Ole Miss Fashion Club Inspires Opportunity on Campus
Originally created in 2015, the University of Mississippi Fashion Society (UMFS) is truly a one-of-a-kind club at Ole Miss. There is no other organization available to students like UMFS, and its mission and goals are far reaching.
Today, Glam R Me fashion and lifestyle blogger and Ole Miss senior Danielle Randall serves as the new UMFS president and strives to uphold the same values established two years ago by founding officer Britanee Wallace.
Wallace, a senior integrated marketing communications major from Gulfport, Mississippi, started UMFS with help from a few of her friends as a direct response to the lack of fashion-related opportunities available on the Ole Miss campus. They came together and drafted an original constitution, found an advisor, and successfully registered the organization with the UM Dean of Students office nearly three summers ago.
Since then, Randall has taken over all executive duties and works effortlessly alongside her team to recruit members and spread awareness about what UMFS offers toward promoting diversity and expanding opportunity on campus.

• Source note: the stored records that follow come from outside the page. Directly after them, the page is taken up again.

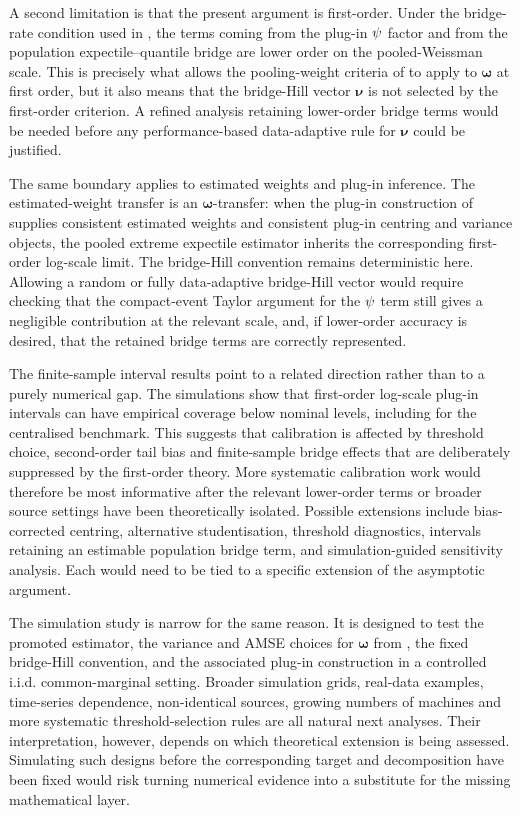 A second limitation is that the present argument is first-order. Under the
bridge-rate condition used in , the terms coming from
the plug-in \(\psifn\) factor and from the population expectile--quantile
bridge are lower order on the pooled-Weissman scale. This is precisely what
allows the pooling-weight criteria of
\textcite[Corollary~5]{DaouiaPadoanStupfler2021} to apply to \(\bm\omega\)
at first order, but it also means that the bridge-Hill vector \(\bm\nu\) is
not selected by the first-order criterion.
A refined analysis retaining lower-order bridge terms would be needed before
any performance-based data-adaptive rule for \(\bm\nu\) could be justified.

The same boundary applies to estimated weights and plug-in inference. The
estimated-weight transfer is an \(\bm\omega\)-transfer: when
the plug-in construction of
\textcite[\S2.2 and Corollary~1; Corollaries~6--7]{DaouiaPadoanStupfler2021}
supplies consistent estimated weights and consistent plug-in centring and
variance objects, the pooled extreme expectile estimator inherits the
corresponding first-order log-scale limit. The
bridge-Hill convention remains deterministic here. Allowing a random
or fully data-adaptive bridge-Hill vector would require checking that the
compact-event Taylor argument for the \(\psifn\) term still gives a negligible
contribution at the relevant scale, and, if lower-order accuracy is desired,
that the retained bridge terms are correctly represented.

The finite-sample interval results point to a related direction rather than to
a purely numerical gap. The simulations show that first-order log-scale
plug-in intervals can have empirical coverage below nominal levels, including
for the centralised benchmark.
This suggests that calibration is affected by threshold choice, second-order
tail bias and finite-sample bridge effects that are deliberately suppressed by
the first-order theory. More systematic calibration work would therefore be
most informative after the relevant lower-order terms or broader source
settings have been theoretically isolated. Possible extensions include
bias-corrected centring, alternative studentisation, threshold diagnostics,
intervals retaining an estimable population bridge term, and
simulation-guided sensitivity analysis. Each would need to be tied to a
specific extension of the asymptotic argument.

The simulation study is narrow for the same reason. It is designed to test the
promoted estimator, the variance and AMSE choices for \(\bm\omega\) from
\textcite{DaouiaPadoanStupfler2021}, the fixed bridge-Hill convention, and the
associated plug-in construction in a
controlled i.i.d. common-marginal setting. Broader simulation grids, real-data
examples, time-series dependence, non-identical sources, growing numbers of
machines and more systematic threshold-selection rules are all natural next
analyses. Their interpretation, however, depends on which theoretical
extension is being assessed. Simulating such designs before the corresponding
target and decomposition have been fixed would risk turning numerical
evidence into a substitute for the missing mathematical layer.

“The goal of the University of Mississippi Fashion Society is to promote diversity through understanding the positive influence, training and self-confidence fashion instills in every individual,” Randall says. “It is our belief that fashion is not something that exists in garments alone. Fashion surrounds us; it is in the sky, on the streets. Fashion is a collection of our ideas, the way we live our lives, and the events that happen around us.”
Aside from being a beloved fun and interactive extracurricular activity, UMFS is very much an informational and education organization. UMFS allows students to use and develop skills by holding an executive board position, joining a supportive committee or being a designer or model for various events and fundraisers.
Through UMFS, students learn the basics and essentials of the fashion industry in the following sectors: communications/public relations, wardrobe/vendor relations, stage management, marketing and promotion, hair and makeup styling, budget and fundraising, and talent management.
“Our other primary goal has been to give students the opportunity to explore their passion and interest of fashion here,” Randall says. Moving forward, the next goal for UMFS is officially integrating fashion as an available course option at Ole Miss for current and future students.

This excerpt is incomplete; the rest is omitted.